WORK TO BE COMPLETED:
If a line in the records below contains "coordonates", copy that line.

========================================================================

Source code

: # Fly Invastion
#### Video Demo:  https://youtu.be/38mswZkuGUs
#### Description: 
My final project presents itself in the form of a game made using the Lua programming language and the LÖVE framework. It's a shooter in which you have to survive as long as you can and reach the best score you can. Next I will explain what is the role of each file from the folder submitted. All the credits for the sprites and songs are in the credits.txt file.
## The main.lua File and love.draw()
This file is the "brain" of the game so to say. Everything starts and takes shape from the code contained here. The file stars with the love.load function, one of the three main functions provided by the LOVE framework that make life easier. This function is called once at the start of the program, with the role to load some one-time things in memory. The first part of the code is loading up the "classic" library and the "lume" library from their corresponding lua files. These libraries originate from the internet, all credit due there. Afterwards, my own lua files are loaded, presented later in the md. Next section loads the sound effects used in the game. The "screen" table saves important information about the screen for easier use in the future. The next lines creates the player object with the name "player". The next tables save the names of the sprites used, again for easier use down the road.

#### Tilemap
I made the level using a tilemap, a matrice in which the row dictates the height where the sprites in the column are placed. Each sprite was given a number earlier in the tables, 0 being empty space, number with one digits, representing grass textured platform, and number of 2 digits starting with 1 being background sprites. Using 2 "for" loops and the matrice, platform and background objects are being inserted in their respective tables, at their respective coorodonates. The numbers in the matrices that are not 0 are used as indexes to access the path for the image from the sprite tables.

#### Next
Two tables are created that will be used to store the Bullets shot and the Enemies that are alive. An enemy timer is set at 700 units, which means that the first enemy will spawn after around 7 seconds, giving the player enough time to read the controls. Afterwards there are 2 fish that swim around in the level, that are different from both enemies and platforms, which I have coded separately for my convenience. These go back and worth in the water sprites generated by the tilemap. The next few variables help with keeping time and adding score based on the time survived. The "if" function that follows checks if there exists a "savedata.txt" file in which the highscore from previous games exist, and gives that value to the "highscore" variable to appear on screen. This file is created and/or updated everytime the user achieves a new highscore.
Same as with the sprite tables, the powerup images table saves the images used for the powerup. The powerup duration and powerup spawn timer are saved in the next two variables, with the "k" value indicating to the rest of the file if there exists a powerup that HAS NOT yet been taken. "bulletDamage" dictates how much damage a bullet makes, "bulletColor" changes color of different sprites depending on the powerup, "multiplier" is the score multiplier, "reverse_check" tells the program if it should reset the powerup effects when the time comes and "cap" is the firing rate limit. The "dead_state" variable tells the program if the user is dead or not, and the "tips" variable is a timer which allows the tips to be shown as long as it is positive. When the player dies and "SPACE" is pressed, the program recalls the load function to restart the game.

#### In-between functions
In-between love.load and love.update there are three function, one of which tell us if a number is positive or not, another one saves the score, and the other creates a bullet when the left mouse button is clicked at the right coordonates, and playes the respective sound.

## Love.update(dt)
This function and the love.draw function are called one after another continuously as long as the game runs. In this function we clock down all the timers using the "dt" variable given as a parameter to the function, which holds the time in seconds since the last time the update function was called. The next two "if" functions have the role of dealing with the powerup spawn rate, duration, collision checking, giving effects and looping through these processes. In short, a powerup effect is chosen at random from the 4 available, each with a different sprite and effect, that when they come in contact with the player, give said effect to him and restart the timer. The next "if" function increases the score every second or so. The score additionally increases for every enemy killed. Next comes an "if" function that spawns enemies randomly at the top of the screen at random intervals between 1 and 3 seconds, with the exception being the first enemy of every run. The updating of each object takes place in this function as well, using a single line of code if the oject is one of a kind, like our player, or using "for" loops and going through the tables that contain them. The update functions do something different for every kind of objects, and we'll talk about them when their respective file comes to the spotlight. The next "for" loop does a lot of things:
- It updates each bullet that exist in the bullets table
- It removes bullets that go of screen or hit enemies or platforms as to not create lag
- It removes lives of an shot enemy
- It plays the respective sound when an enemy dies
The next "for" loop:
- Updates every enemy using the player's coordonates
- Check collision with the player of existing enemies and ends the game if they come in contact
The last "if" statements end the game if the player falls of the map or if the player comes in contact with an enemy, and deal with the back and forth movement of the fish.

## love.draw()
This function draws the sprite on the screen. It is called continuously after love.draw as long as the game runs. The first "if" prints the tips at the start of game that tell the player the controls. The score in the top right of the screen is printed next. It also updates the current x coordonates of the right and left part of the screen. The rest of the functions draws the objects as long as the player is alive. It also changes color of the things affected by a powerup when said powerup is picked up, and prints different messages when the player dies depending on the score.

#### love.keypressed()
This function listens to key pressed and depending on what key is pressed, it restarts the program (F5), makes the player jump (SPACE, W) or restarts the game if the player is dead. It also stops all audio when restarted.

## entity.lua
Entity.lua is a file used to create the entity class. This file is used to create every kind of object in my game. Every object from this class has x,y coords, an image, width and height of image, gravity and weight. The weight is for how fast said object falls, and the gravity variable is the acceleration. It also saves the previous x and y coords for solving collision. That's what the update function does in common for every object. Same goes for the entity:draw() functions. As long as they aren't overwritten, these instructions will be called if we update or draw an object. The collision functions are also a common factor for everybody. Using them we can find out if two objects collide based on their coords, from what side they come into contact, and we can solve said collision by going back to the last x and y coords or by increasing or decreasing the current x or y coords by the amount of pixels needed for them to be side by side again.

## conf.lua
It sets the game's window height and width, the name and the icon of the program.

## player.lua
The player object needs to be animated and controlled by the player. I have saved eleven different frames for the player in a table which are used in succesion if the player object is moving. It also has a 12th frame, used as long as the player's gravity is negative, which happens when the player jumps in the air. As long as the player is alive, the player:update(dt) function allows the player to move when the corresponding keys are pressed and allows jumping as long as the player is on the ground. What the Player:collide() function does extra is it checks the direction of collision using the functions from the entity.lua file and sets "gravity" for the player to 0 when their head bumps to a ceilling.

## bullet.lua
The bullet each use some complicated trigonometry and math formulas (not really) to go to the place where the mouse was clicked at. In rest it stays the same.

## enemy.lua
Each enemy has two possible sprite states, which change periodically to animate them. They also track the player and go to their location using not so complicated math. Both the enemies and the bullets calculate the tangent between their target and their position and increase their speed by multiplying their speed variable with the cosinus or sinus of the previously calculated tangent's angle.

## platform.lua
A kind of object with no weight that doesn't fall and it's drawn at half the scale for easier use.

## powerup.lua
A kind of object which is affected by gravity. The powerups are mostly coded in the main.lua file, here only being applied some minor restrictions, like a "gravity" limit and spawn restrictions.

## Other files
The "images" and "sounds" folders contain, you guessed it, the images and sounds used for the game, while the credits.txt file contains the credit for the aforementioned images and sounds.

========================================================================

TASK RESULT:
In-between love.load and love.update there are three function, one of which tell us if a number is positive or not, another one saves the score, and the other creates a bullet when the left mouse button is clicked at the right coordonates, and playes the respective sound.
- Updates every enemy using the player's coordonates
This function draws the sprite on the screen. It is called continuously after love.draw as long as the game runs. The first "if" prints the tips at the start of game that tell the player the controls. The score in the top right of the screen is printed next. It also updates the current x coordonates of the right and left part of the screen. The rest of the functions draws the objects as long as the player is alive. It also changes color of the things affected by a powerup when said powerup is picked up, and prints different messages when the player dies depending on the score.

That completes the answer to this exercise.